╔══
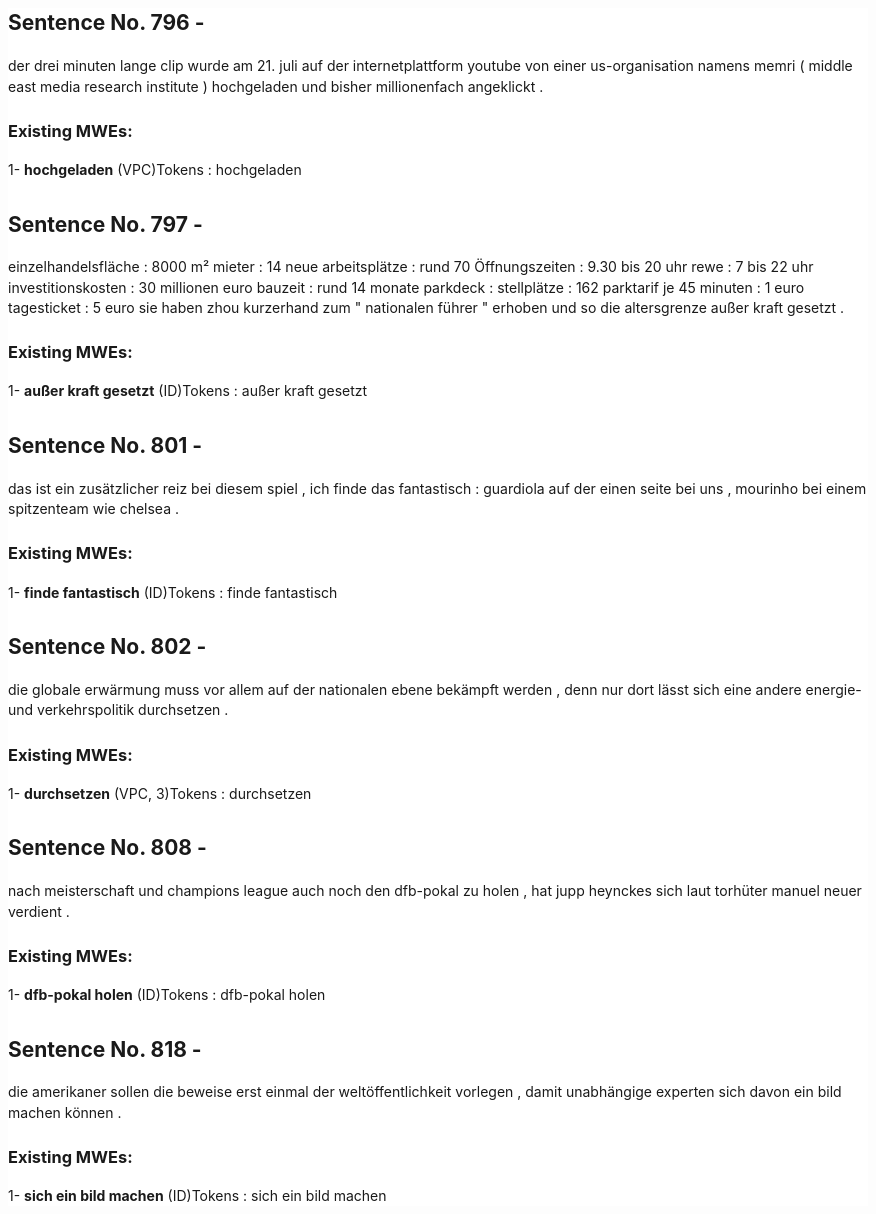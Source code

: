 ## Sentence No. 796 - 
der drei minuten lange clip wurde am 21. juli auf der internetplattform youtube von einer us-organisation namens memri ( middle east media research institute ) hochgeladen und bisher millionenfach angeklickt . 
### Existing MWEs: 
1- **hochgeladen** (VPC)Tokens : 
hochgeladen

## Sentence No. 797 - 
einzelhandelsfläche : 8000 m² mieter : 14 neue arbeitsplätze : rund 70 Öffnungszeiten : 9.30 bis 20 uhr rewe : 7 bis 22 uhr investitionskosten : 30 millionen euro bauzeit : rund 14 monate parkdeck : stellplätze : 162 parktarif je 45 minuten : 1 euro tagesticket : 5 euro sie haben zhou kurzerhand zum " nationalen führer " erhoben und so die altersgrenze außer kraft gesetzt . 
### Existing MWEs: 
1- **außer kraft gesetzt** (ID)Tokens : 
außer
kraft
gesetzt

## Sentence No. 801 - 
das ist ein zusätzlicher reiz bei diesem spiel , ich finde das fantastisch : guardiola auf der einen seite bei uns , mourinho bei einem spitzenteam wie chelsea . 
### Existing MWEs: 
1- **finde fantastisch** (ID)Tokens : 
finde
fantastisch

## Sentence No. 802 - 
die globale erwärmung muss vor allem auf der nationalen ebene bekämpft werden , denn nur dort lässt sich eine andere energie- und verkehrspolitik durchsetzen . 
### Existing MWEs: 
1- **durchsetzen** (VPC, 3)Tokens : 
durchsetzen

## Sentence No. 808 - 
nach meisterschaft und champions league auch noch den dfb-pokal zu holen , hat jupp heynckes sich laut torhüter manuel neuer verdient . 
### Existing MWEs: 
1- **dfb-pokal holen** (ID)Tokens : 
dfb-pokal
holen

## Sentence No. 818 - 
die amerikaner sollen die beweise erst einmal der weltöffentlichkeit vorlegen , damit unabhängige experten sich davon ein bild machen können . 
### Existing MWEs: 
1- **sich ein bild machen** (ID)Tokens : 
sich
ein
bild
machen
╚══
╔══
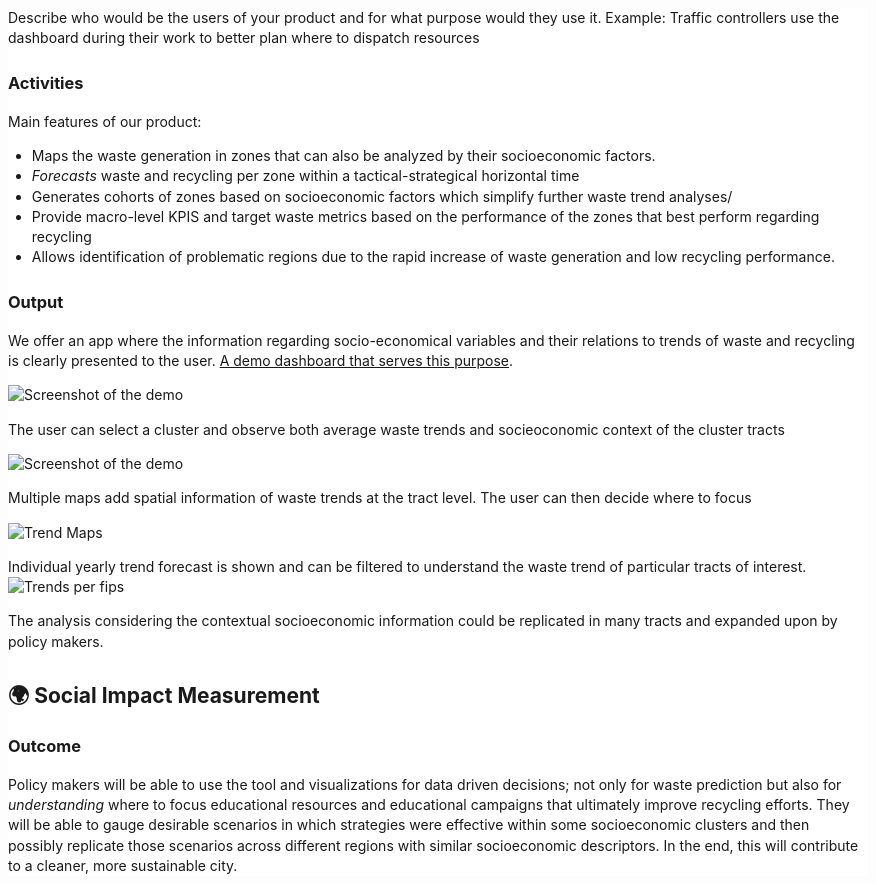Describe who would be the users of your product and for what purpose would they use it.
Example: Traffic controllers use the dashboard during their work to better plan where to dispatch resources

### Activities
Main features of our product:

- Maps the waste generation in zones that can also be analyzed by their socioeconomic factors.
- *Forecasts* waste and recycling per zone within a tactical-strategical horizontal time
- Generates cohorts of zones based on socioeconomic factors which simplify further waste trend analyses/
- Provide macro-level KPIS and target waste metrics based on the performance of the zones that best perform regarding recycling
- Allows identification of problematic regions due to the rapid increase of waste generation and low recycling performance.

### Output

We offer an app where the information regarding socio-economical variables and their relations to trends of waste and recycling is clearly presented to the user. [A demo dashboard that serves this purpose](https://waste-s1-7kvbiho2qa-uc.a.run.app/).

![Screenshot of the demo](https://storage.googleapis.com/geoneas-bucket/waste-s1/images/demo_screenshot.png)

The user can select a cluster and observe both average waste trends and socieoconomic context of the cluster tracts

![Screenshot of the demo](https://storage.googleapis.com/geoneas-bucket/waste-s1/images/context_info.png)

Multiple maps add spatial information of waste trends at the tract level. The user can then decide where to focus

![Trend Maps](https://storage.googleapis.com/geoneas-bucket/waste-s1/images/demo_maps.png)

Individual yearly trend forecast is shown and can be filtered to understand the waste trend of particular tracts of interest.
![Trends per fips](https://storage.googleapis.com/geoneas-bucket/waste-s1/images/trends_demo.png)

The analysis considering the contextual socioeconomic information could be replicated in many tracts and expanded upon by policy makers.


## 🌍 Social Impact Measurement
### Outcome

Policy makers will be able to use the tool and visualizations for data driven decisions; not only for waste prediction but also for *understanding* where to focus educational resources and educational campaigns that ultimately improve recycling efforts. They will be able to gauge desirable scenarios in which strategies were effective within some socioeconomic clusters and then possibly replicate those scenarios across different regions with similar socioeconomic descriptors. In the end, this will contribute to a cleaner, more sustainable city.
╚══
╔══
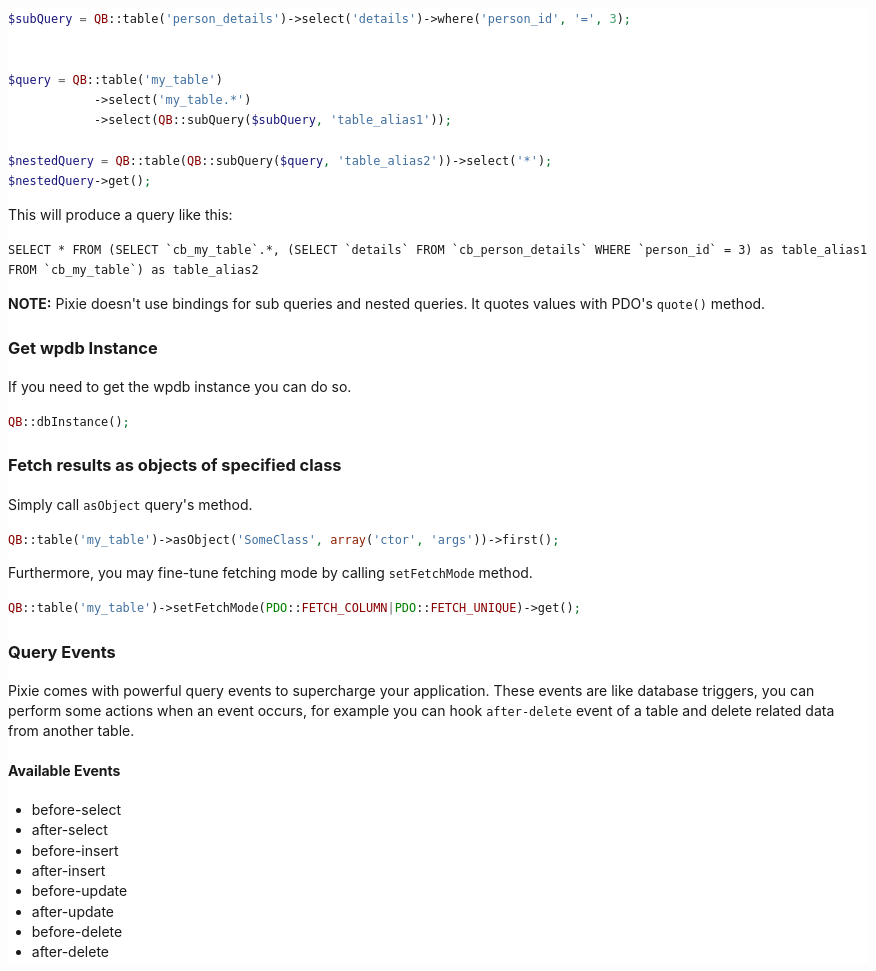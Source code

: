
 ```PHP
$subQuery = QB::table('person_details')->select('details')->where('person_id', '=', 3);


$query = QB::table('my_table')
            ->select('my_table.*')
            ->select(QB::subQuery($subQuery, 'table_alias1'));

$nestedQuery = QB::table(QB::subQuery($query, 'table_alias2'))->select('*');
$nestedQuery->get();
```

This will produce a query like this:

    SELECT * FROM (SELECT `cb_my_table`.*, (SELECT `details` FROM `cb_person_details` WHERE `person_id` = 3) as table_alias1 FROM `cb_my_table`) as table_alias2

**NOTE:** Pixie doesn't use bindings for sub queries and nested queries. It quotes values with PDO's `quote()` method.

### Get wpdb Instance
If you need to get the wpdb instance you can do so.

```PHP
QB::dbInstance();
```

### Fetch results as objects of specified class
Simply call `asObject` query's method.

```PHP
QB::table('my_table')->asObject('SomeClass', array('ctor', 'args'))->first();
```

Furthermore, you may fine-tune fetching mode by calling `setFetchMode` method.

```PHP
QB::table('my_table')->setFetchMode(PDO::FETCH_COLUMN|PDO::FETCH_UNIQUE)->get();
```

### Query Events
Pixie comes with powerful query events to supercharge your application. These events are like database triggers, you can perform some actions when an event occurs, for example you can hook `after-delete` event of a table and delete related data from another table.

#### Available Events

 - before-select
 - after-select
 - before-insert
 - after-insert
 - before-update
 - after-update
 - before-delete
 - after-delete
╚══
■ Problem requirements
Copy each line above where the string "then" occurs.

■ Answer to this problem
Multiple maps add spatial information of waste trends at the tract level. The user can then decide where to focus
Policy makers will be able to use the tool and visualizations for data driven decisions; not only for waste prediction but also for *understanding* where to focus educational resources and educational campaigns that ultimately improve recycling efforts. They will be able to gauge desirable scenarios in which strategies were effective within some socioeconomic clusters and then possibly replicate those scenarios across different regions with similar socioeconomic descriptors. In the end, this will contribute to a cleaner, more sustainable city.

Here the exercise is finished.